Welcome to the Nexus of Ethics, Psychology, Morality, Philosophy and Health Care

Welcome to the nexus of ethics, psychology, morality, technology, health care, and philosophy

Wednesday, July 5, 2017

Chief executives who lack ethics should be more afraid of public opinion than ever

Emma Koehn
Smart Company
Originally posted June 16, 2017

The age of the internet has made it near impossible for companies to hide when someone in their organisation makes a major blunder, and the research indicates the world is now tougher on bosses who stuff up than ever before.

PriceWaterhouseCoopers partners Kristin Rivera and Per Ola-Karlsson suggest in Harvard Business Review this week that the numbers don’t lie: more chief executives are being fired for “ethical blunders” than ever before, with scrutiny from both customers and shareholders accelerating.

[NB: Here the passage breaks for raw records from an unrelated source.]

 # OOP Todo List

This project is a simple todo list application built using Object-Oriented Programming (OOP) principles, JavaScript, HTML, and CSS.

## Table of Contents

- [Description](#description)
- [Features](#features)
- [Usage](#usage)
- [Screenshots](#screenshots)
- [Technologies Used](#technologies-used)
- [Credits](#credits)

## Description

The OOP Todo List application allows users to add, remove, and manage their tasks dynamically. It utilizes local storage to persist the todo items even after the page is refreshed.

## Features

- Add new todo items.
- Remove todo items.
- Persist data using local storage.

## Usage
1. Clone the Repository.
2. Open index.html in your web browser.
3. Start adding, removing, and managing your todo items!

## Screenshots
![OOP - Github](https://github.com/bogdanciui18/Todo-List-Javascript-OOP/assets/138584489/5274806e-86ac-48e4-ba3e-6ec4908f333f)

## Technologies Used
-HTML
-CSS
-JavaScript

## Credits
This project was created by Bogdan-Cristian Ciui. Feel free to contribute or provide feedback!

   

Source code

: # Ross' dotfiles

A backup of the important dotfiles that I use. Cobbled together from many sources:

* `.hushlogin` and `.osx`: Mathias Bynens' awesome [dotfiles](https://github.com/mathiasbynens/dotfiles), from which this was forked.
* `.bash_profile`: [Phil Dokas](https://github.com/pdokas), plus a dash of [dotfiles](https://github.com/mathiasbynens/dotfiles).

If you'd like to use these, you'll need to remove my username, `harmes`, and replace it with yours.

The pair examine the numbers from PwC’s most recent global chief executive success study, which suggests the number of company heads who were dismissed for ethical lapses increased from 3.9% in the four years preceding 2012 to 5.3% at the end of 2016.

“Firstly, the public has become more suspicious, more critical and less forgiving of corporate misbehaviour,” Rivera and Karlsson say.

“Second, governance and regulation in many countries has become both more proactive and more punitive.”

The article is here.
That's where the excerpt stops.